I replace half the salt with MSG for all of my curries, something to try.
I've found that pureeing the veggies (onion, tomato, chili) can help thicken the sauce. The slower solution is to cook down the dal more, though that may be undesirable if you don't want them pasty. For chickpeas, smash a dozen or two and stir them into the masala.
"Fruity" could mean you didn't cook the tomatoes enough; the sweetness is tempered with umami with time. Cooking the tomatoes longer also releases the pectin, thickening the sauce. Too much of some of the sweeter spices like fennel, anise, cloves, or cardamom could be interpreted as fruity, though I'd say they're more of a flowery sweetness.
Also, add hing.
Great answer. It's really easy to underestimate how long to cook down the onions and tomatoes to get the right flavour profile. I know it took me a while to get down.
Do you use amchoor powder or tamarind?
No, should I?
Yes!
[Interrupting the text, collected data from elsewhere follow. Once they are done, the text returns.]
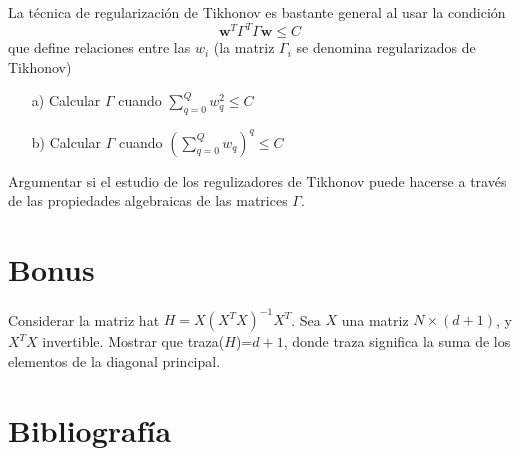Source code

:\documentclass[12pt]{article}
\theoremstyle{definition}
\begin{document}
\begin{pregunta}
La técnica de regularización de Tikhonov es bastante general al usar la condición
\[		\mathbf{w}^T\Gamma^T\Gamma\mathbf{w} \leq C		\]
que define relaciones entre las $w_i$ (la matriz $\Gamma_i$ se denomina regularizados de Tikhonov)
\begin{enumerate}
\item[a)] Calcular $\Gamma$ cuando $\sum_{q=0}^Qw_q^2 \leq C$
\item[b)] Calcular $\Gamma$ cuando $(\sum_{q=0}^Qw_q)^q \leq C$
\end{enumerate}
Argumentar si el estudio de los regulizadores de Tikhonov puede hacerse a través de las propiedades algebraicas de las matrices $\Gamma$.\\


\end{pregunta}

\section{Bonus}
\begin{pregunta}
Considerar la matriz hat $H=X(X^TX)^{-1}X^T$. Sea $X$ una matriz $N \times (d+1)$, y $X^TX$ invertible. Mostrar que traza($H$)=$d+1$, donde traza significa la suma de los elementos de la diagonal principal.

\end{pregunta}

\section{Bibliografía}
\end{document}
Amchoor powder (dried young and green mango) is used in northern indian dishes to give it the umami flavour. Tamarind is usually used in the south.
Usually used along with or in place of tomatoes, so you'll get a less fruity flavour. If you can get some to try out in your Indian recipes, I highly recommend!
Thanks! I'll definitely get some the next time I get to the store.
No problem, both these ingredients are really underrepresented in Euro-Indian recipes, but are pretty essential in India itself! I only learned about them from my best friend's grandmother.